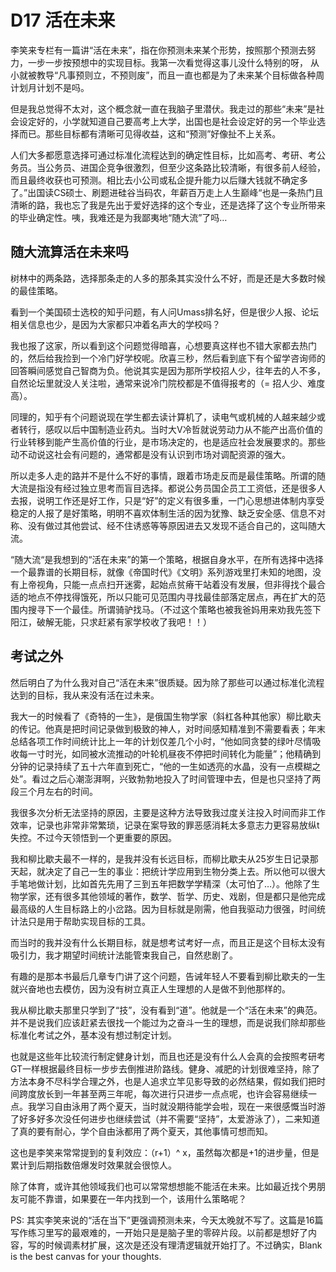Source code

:# D17 活在未来
李笑来专栏有一篇讲“活在未来”，指在你预测未来某个形势，按照那个预测去努力，一步一步按预想中的实现目标。我第一次看觉得这事儿没什么特别的呀， 从小就被教导“凡事预则立，不预则废”，而且一直也都是为了未来某个目标做各种周计划月计划不是吗。
 
但是我总觉得不太对，这个概念就一直在我脑子里潜伏。我走过的那些“未来”是社会设定好的，小学就知道自己要高考上大学，出国也是社会设定好的另一个毕业选择而已。那些目标都有清晰可见得收益，这和“预测”好像扯不上关系。
 
人们大多都愿意选择可通过标准化流程达到的确定性目标，比如高考、考研、考公务员。当公务员、进国企竞争很激烈，但至少这条路比较清晰，有很多前人经验，而且最终收获也可预测。相比去小公司或私企提升能力以后赚大钱就不确定多了。”出国读CS硕士、刷题进硅谷当码农，年薪百万走上人生巅峰“也是一条热门且清晰的路，我也忘了我是先出于爱好选择的这个专业，还是选择了这个专业所带来的毕业确定性。咦，我难还是为我鄙夷地“随大流”了吗…
 
## 随大流算活在未来吗
树林中的两条路，选择那条走的人多的那条其实没什么不好，而是还是大多数时候的最佳策略。
 
看到一个美国硕士选校的知乎问题，有人问Umass排名好，但是很少人报、论坛相关信息也少，是因为大家都只冲着名声大的学校吗？
 
我也报了这家，所以看到这个问题觉得暗喜，心想要真这样也不错大家都去热门的，然后给我捡到一个冷门好学校呢。欣喜三秒，然后看到底下有个留学咨询师的回答瞬间感觉自己智商为负。他说其实是因为那所学校招人少，往年去的人不多，自然论坛里就没人关注啦，通常来说冷门院校都是不值得报考的（= 招人少、难度高）。
 
同理的，知乎有个问题说现在学生都去读计算机了，读电气或机械的人越来越少或者转行，感叹以后中国制造业药丸。当时大V冷哲就说劳动力从不能产出高价值的行业转移到能产生高价值的行业，是市场决定的，也是适应社会发展要求的。那些动不动说这社会有问题的，通常都是没有认识到市场对调配资源的强大。
 
所以走多人走的路并不是什么不好的事情，跟着市场走反而是最佳策略。所谓的随大流是指没有经过独立思考而盲目选择。都说公务员国企员工工资低，还是很多人去报，说明工作还是好工作，只是“好”的定义有很多重，一门心思想进体制内享受稳定的人报了是好策略，明明不喜欢体制生活的因为犹豫、缺乏安全感、信息不对称、没有做过其他尝试、经不住诱惑等等原因进去又发现不适合自己的，这叫随大流。
 
“随大流“是我想到的“活在未来”的第一个策略，根据自身水平，在所有选择中选择一个最靠谱的长期目标，就像《帝国时代》《文明》系列游戏里打未知的地图，没有上帝视角，只能一点点扫开迷雾，起始点贫瘠干站着没有发展，但非得找个最合适的地点不停找得饿死，所以只能可见范围内寻找最佳部落定居点，再在扩大的范围内搜寻下一个最佳。所谓骑驴找马。（不过这个策略也被我爸妈用来劝我先签下阳江，破解无能，只求赶紧有家学校收了我吧！！）
 
## 考试之外
然后明白了为什么我对自己“活在未来”很质疑。因为除了那些可以通过标准化流程达到的目标，我从来没有活在过未来。
 
我大一的时候看了《奇特的一生》，是俄国生物学家（斜杠各种其他家）柳比歇夫的传记。他真是把时间记录做到极致的神人，对时间感知精准到不需要看表；年末总结各项工作时间统计比上一年的计划仅差几个小时，“他如同贪婪的绿叶尽情吸收每一寸时光，如同被水流推动的叶轮机昼夜不停把时间转化为能量”；他精确到分钟的记录持续了五十六年直到死亡，“他的一生如透亮的水晶，没有一点模糊之处”。看过之后心潮澎湃啊，兴致勃勃地投入了时间管理中去，但是也只坚持了两段三个月左右的时间。
 
我很多次分析无法坚持的原因，主要是这种方法导致我过度关注投入时间而非工作效率，记录也非常非常繁琐，记录在案导致的罪恶感消耗太多意志力更容易放纵t失控。不过今天领悟到一个更重要的原因。

我和柳比歇夫最不一样的，是我并没有长远目标，而柳比歇夫从25岁生日记录那天起，就决定了自己一生的事业：把统计学应用到生物分类上去。所以他可以很大手笔地做计划，比如首先先用了三到五年把数学学精深（太可怕了…）。他除了生物学家，还有很多其他领域的著作，数学、哲学、历史、戏剧，但是都只是他完成最高级的人生目标路上的小岔路。因为目标就是刚需，他自我驱动力很强，时间统计法只是用于帮助实现目标的工具。
 
而当时的我并没有什么长期目标，就是想考试考好一点，而且正是这个目标太没有吸引力，我才期望时间统计法能管束我自己，自然悲剧了。
 
有趣的是那本书最后几章专门讲了这个问题，告诫年轻人不要看到柳比歇夫的一生就兴奋地也去模仿，因为没有树立真正人生理想的人是做不到他那样的。
 
我从柳比歇夫那里只学到了“技”，没有看到“道”。他就是一个“活在未来”的典范。并不是说我们应该赶紧去很找一个能过为之奋斗一生的理想，而是说我们除却那些标准化考试之外，基本没有想过制定计划。
 
也就是这些年比较流行制定健身计划，而且也还是没有什么人会真的会按照考研考GT一样根据最终目标一步步去倒推进阶路线。健身、减肥的计划很难坚持，除了方法本身不尽科学合理之外，也是人追求立竿见影导致的必然结果，假如我们把时间跨度放长到一年甚至两三年呢，每次进行只进步一点点呢，也许会容易继续一点。我学习自由泳用了两个夏天，当时就没期待能学会啦，现在一来很感慨当时游了好多好多次没任何进步也继续尝试（并不需要“坚持”，太爱游泳了），二来知道了真的要有耐心，学个自由泳都用了两个夏天，其他事情可想而知。
 
这也是李笑来常常提到的复利效应：（r+1）^ x，虽然每次都是+1的进步量，但是累计到后期指数倍爆发时效果就会很惊人。
 
除了体育，或许其他领域我们也可以常常想想能不能活在未来。比如最近找个男朋友可能不靠谱，如果要在一年内找到一个，该用什么策略呢？
 
PS: 其实李笑来说的“活在当下”更强调预测未来，今天太晚就不写了。这篇是16篇写作练习里写的最艰难的，一开始只是是脑子里的零碎片段。以前都是想好了内容，写的时候调素材扩展，这次是还没有理清逻辑就开始打了。不过确实，Blank is the best canvas for your thoughts.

Work request — A word-for-word copy of the lines from the one with "有趣的是那本书最后几章专门讲" through the end of the listing is what should be returned.

Response —
有趣的是那本书最后几章专门讲了这个问题，告诫年轻人不要看到柳比歇夫的一生就兴奋地也去模仿，因为没有树立真正人生理想的人是做不到他那样的。
 
我从柳比歇夫那里只学到了“技”，没有看到“道”。他就是一个“活在未来”的典范。并不是说我们应该赶紧去很找一个能过为之奋斗一生的理想，而是说我们除却那些标准化考试之外，基本没有想过制定计划。
 
也就是这些年比较流行制定健身计划，而且也还是没有什么人会真的会按照考研考GT一样根据最终目标一步步去倒推进阶路线。健身、减肥的计划很难坚持，除了方法本身不尽科学合理之外，也是人追求立竿见影导致的必然结果，假如我们把时间跨度放长到一年甚至两三年呢，每次进行只进步一点点呢，也许会容易继续一点。我学习自由泳用了两个夏天，当时就没期待能学会啦，现在一来很感慨当时游了好多好多次没任何进步也继续尝试（并不需要“坚持”，太爱游泳了），二来知道了真的要有耐心，学个自由泳都用了两个夏天，其他事情可想而知。
 
这也是李笑来常常提到的复利效应：（r+1）^ x，虽然每次都是+1的进步量，但是累计到后期指数倍爆发时效果就会很惊人。
 
除了体育，或许其他领域我们也可以常常想想能不能活在未来。比如最近找个男朋友可能不靠谱，如果要在一年内找到一个，该用什么策略呢？
 
PS: 其实李笑来说的“活在当下”更强调预测未来，今天太晚就不写了。这篇是16篇写作练习里写的最艰难的，一开始只是是脑子里的零碎片段。以前都是想好了内容，写的时候调素材扩展，这次是还没有理清逻辑就开始打了。不过确实，Blank is the best canvas for your thoughts.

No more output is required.